GSA Connects 2021 in Portland, Oregon

Paper No. 80-9
Presentation Time: 10:25 AM

POST-GLACIAL ALLUVIAL VALLEY DYNAMICS IN A HEADWATER RIVER OF THE ROCKY MOUNTAINS


SUHR, Jens, RATHBURN, Sara L., MCGRATH, Daniel and DELGADO, Cody N., Geosciences, Colorado State University, Fort Collins, CO 80523

Valley bottoms are physically important as sediment storage sites where alluvial records of past landscape dynamics may be preserved. Following the Last Glacial Maximum (LGM) retreat, alpine valleys in the Colorado Front Range experienced periods of fluvial aggradation and incision, creating distinctive valley bottom morphologies, and the substrates which influence present-day hydrological and ecological characteristics. Here we examine the processes and chronology of post-glacial evolution of the South Fork Cache la Poudre River (South Fork) Valley, Colorado Front Range, to investigate the dominant processes, and temporal patterns of valley alluviation following LGM glacial retreat.

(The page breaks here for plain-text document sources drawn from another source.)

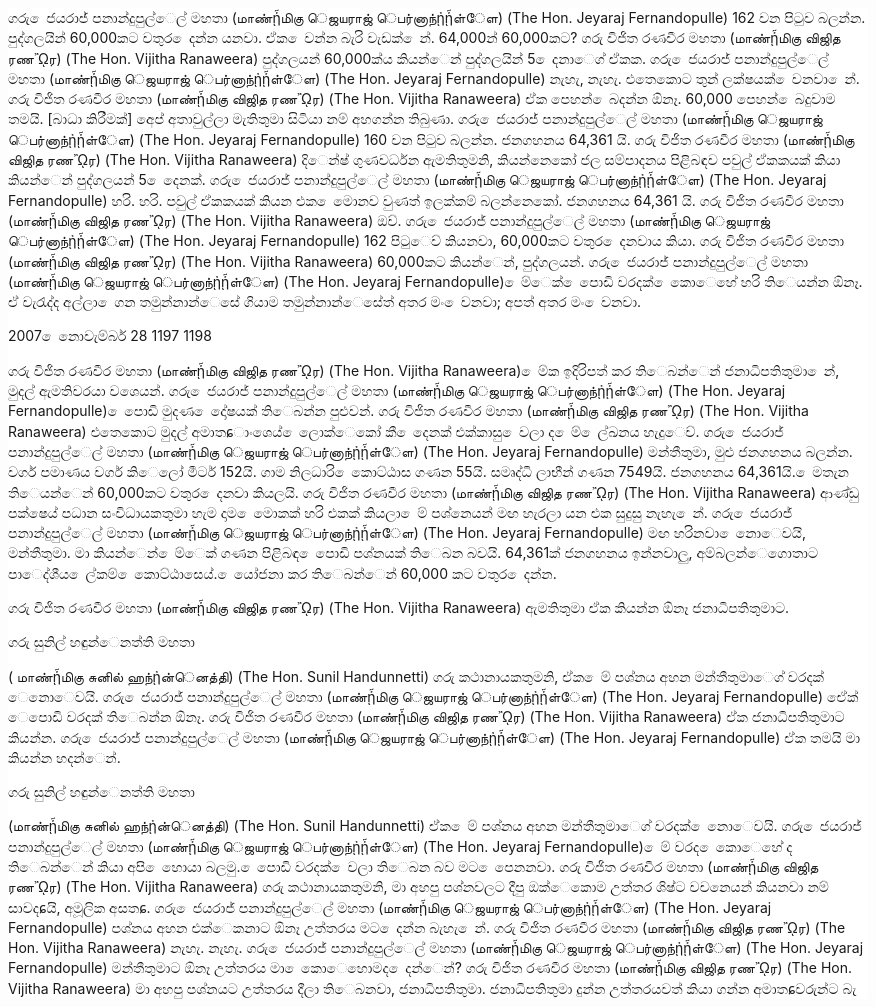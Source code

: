 ගරු ෙජයරාජ් පනාන්දුපුල්ෙල් මහතා (மாண்ᾗமிகு ெஜயராஜ் ெபர்னாந்ᾐᾗள்ேள) (The Hon. Jeyaraj Fernandopulle) 162 වන පිටුව බලන්න. පුද්ගලයින් 60,000කට වතුර ෙදන්න යනවා. ඒක ෙවන්න බැරි වැඩක් ෙන්. 64,000න් 60,000කට? ගරු විජිත රණවීර මහතා (மாண்ᾗமிகு விஜித ரணᾪர) (The Hon. Vijitha Ranaweera) පුද්ගලයන් 60,000ක්ය කියන්ෙන් පුද්ගලයින් 5 ෙදනාෙග් ඒකක. ගරු ෙජයරාජ් පනාන්දුපුල්ෙල් මහතා (மாண்ᾗமிகு ெஜயராஜ் ெபர்னாந்ᾐᾗள்ேள) (The Hon. Jeyaraj Fernandopulle) නැහැ, නැහැ. එතෙකොට තුන් ලක්ෂයක් ෙවනවා ෙන්. ගරු විජිත රණවීර මහතා (மாண்ᾗமிகு விஜித ரணᾪர) (The Hon. Vijitha Ranaweera) ඒක පෙහන් ෙබදන්න ඕනෑ. 60,000 පෙහන් ෙබදුවාම තමයි. [බාධා කිරීමක්] අෙප් අතාවුල්ලා මැතිතුමා සිටියා නම් අහගන්න තිබුණා. ගරු ෙජයරාජ් පනාන්දුපුල්ෙල් මහතා (மாண்ᾗமிகு ெஜயராஜ் ெபர்னாந்ᾐᾗள்ேள) (The Hon. Jeyaraj Fernandopulle) 160 වන පිටුව බලන්න. ජනගහනය 64,361 යි. ගරු විජිත රණවීර මහතා (மாண்ᾗமிகு விஜித ரணᾪர) (The Hon. Vijitha Ranaweera) දිෙන්ෂ් ගුණවර්ධන ඇමතිතුමනි, කියන්නෙකෝ ජල සම්පාදනය පිළිබඳව පවුල් ඒකකයක් කියා කියන්ෙන් පුද්ගලයන් 5 ෙදෙනක්. ගරු ෙජයරාජ් පනාන්දුපුල්ෙල් මහතා (மாண்ᾗமிகு ெஜயராஜ் ெபர்னாந்ᾐᾗள்ேள) (The Hon. Jeyaraj Fernandopulle) හරි. හරි. පවුල් ඒකකයක් කියන එක ෙමොනව වුණත් ඉලක්කම් බලන්නෙකෝ. ජනගහනය 64,361 යි. ගරු විජිත රණවීර මහතා (மாண்ᾗமிகு விஜித ரணᾪர) (The Hon. Vijitha Ranaweera) ඔව්. ගරු ෙජයරාජ් පනාන්දුපුල්ෙල් මහතා (மாண்ᾗமிகு ெஜயராஜ் ெபர்னாந்ᾐᾗள்ேள) (The Hon. Jeyaraj Fernandopulle) 162 පිටුෙව් කියනවා, 60,000කට වතුර ෙදනවාය කියා. ගරු විජිත රණවීර මහතා (மாண்ᾗமிகு விஜித ரணᾪர) (The Hon. Vijitha Ranaweera) 60,000කට කියන්ෙන්, පුද්ගලයන්. ගරු ෙජයරාජ් පනාන්දුපුල්ෙල් මහතා (மாண்ᾗமிகு ெஜயராஜ் ெபர்னாந்ᾐᾗள்ேள) (The Hon. Jeyaraj Fernandopulle) ෙම්ෙක් ෙපොඩි වරදක් ෙකොෙහේ හරි තිෙයන්න ඕනෑ. ඒ වැරැද්ද අල්ලා ෙගන තමුන්නාන්ෙසේ ගියාම තමුන්නාන්ෙසේත් අතර මං ෙවනවා; අපත් අතර මං ෙවනවා.

2007 ෙනොවැම්බර් 28 1197 1198

ගරු විජිත රණවීර මහතා (மாண்ᾗமிகு விஜித ரணᾪர) (The Hon. Vijitha Ranaweera) ෙම්ක ඉදිරිපත් කර තිෙබන්ෙන් ජනාධිපතිතුමා ෙන්, මුදල් ඇමතිවරයා වශෙයන්. ගරු ෙජයරාජ් පනාන්දුපුල්ෙල් මහතා (மாண்ᾗமிகு ெஜயராஜ் ெபர்னாந்ᾐᾗள்ேள) (The Hon. Jeyaraj Fernandopulle) ෙපොඩි මුදණ ෙදෝෂයක් තිෙබන්න පුළුවන්. ගරු විජිත රණවීර මහතා (மாண்ᾗமிகு விஜித ரணᾪர) (The Hon. Vijitha Ranaweera) එතෙකොට මුදල් අමාතɕාංශෙය් ෙලොක්ෙකෝ කී ෙදෙනක් එක්කාසු ෙවලා ද ෙම් ෙල්ඛනය හැදුෙව්. ගරු ෙජයරාජ් පනාන්දුපුල්ෙල් මහතා (மாண்ᾗமிகு ெஜயராஜ் ெபர்னாந்ᾐᾗள்ேள) (The Hon. Jeyaraj Fernandopulle) මන්තීතුමා, මුළු ජනගහනය බලන්න. වර්ග පමාණය වර්ග කිෙලෝ මීටර් 152යි. ගාම නිලධාරි ෙකොට්ඨාස ගණන 55යි. සමෘද්ධි ලාභීන් ගණන 7549යි. ජනගහනය 64,361යි. ෙමතැන තිෙයන්ෙන් 60,000කට වතුර ෙදනවා කියලයි. ගරු විජිත රණවීර මහතා (மாண்ᾗமிகு விஜித ரணᾪர) (The Hon. Vijitha Ranaweera) ආණ්ඩු පක්ෂෙය් පධාන සංවිධායකතුමා හැම දාම ෙමොකක් හරි එකක් කියලා ෙම් පශ්නෙයන් මඟ හැරලා යන එක සුදුසු නැහැ ෙන්. ගරු ෙජයරාජ් පනාන්දුපුල්ෙල් මහතා (மாண்ᾗமிகு ெஜயராஜ் ெபர்னாந்ᾐᾗள்ேள) (The Hon. Jeyaraj Fernandopulle) මඟ හරිනවා ෙනොෙවයි, මන්තීතුමා. මා කියන්ෙන් ෙම්ෙක් ගණන පිළිබඳ ෙපොඩි පශ්නයක් තිෙබන බවයි. 64,361ක් ජනගහනය ඉන්නවාලු, අම්බලන්ෙගොතාට පාෙද්ශීය ෙල්කම් ෙකොට්ඨාසෙය්. ෙයෝජනා කර තිෙබන්ෙන් 60,000 කට වතුර ෙදන්න.

ගරු විජිත රණවීර මහතා (மாண்ᾗமிகு விஜித ரணᾪர) (The Hon. Vijitha Ranaweera) ඇමතිතුමා ඒක කියන්න ඕනෑ ජනාධිපතිතුමාට.

ගරු සුනිල් හඳුන්ෙනත්ති මහතා

( மாண்ᾗமிகு சுனில் ஹந்ᾐன்ெனத்தி) (The Hon. Sunil Handunnetti) ගරු කථානායකතුමනි, ඒක ෙම් පශ්නය අහන මන්තීතුමාෙග් වරදක් ෙනොෙවයි. ගරු ෙජයරාජ් පනාන්දුපුල්ෙල් මහතා (மாண்ᾗமிகு ெஜயராஜ் ெபர்னாந்ᾐᾗள்ேள) (The Hon. Jeyaraj Fernandopulle) ඒෙක් ෙපොඩි වරදක් තිෙබන්න ඕනෑ. ගරු විජිත රණවීර මහතා (மாண்ᾗமிகு விஜித ரணᾪர) (The Hon. Vijitha Ranaweera) ඒක ජනාධිපතිතුමාට කියන්න. ගරු ෙජයරාජ් පනාන්දුපුල්ෙල් මහතා (மாண்ᾗமிகு ெஜயராஜ் ெபர்னாந்ᾐᾗள்ேள) (The Hon. Jeyaraj Fernandopulle) ඒක තමයි මා කියන්න හදන්ෙන්.

ගරු සුනිල් හඳුන්ෙනත්ති මහතා

(மாண்ᾗமிகு சுனில் ஹந்ᾐன்ெனத்தி) (The Hon. Sunil Handunnetti) ඒක ෙම් පශ්නය අහන මන්තීතුමාෙග් වරදක් ෙනොෙවයි. ගරු ෙජයරාජ් පනාන්දුපුල්ෙල් මහතා (மாண்ᾗமிகு ெஜயராஜ் ெபர்னாந்ᾐᾗள்ேள) (The Hon. Jeyaraj Fernandopulle) ෙම් වරද ෙකොෙහේ ද තිෙබන්ෙන් කියා අපි ෙහොයා බලමු. ෙපොඩි වරදක් ෙවලා තිෙබන බව මට ෙපෙනනවා. ගරු විජිත රණවීර මහතා (மாண்ᾗமிகு விஜித ரணᾪர) (The Hon. Vijitha Ranaweera) ගරු කථානායකතුමනි, මා අහපු පශ්නවලට දීපු ඔක්ෙකොම උත්තර ශිෂ්ට වචනෙයන් කියනවා නම් සාවදɕයි, අමූලික අසතɕ. ගරු ෙජයරාජ් පනාන්දුපුල්ෙල් මහතා (மாண்ᾗமிகு ெஜயராஜ் ெபர்னாந்ᾐᾗள்ேள) (The Hon. Jeyaraj Fernandopulle) පශ්නය අහන එක්ෙකනාට ඕනෑ උත්තරය මට ෙදන්න බැහැ ෙන්. ගරු විජිත රණවීර මහතා (மாண்ᾗமிகு விஜித ரணᾪர) (The Hon. Vijitha Ranaweera) නැහැ. නැහැ. ගරු ෙජයරාජ් පනාන්දුපුල්ෙල් මහතා (மாண்ᾗமிகு ெஜயராஜ் ெபர்னாந்ᾐᾗள்ேள) (The Hon. Jeyaraj Fernandopulle) මන්තීතුමාට ඕනෑ උත්තරය මා ෙකොෙහොමද ෙදන්ෙන්? ගරු විජිත රණවීර මහතා (மாண்ᾗமிகு விஜித ரணᾪர) (The Hon. Vijitha Ranaweera) මා අහපු පශ්නයට උත්තරය දීලා තිෙබනවා, ජනාධිපතිතුමා. ජනාධිපතිතුමා දුන්න උත්තරයවත් කියා ගන්න අමාතɕවරුන්ට බැ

Methods include Quaternary mapping, ground penetrating radar (GPR) surveys, coring of valley bottom sediments, and radiocarbon geochronology. Mapping indicates a variety of glacial and fluvial deposits in the South Fork Valley, including moraines, two distinct outwash terraces (8m and 6m above the channel, respectively), fluvial terraces 1-2m high, and an extensive floodplain. Well logs indicate over 10m of outwash was deposited upstream of the LGM terminal moraine, and GPR reflections suggest that point bar migration, channel filling, and vertical accretion of sediments were important processes of outwash aggradation in the valley. The South Fork channel has since incised into the outwash, and overbank-deposited silt-to-sand sized sediments cover the valley bottom. Radiocarbon samples of valley sediments indicate that outwash is at least 13.9 ka, with 8-10m incision occurring after 13.9 ka and prior to 2.1 ka. Fine-grained sedimentation occurred in the valley bottom from least 2.1 ka to 1.4 ka. The modern floodplain has been vertically accreting for at least the last 485 years. Our results highlight the complex patterns of sediment storage and removal in unconfined valleys, with broader implications for maintaining riparian biodiversity and storing water and sediment in alpine environments.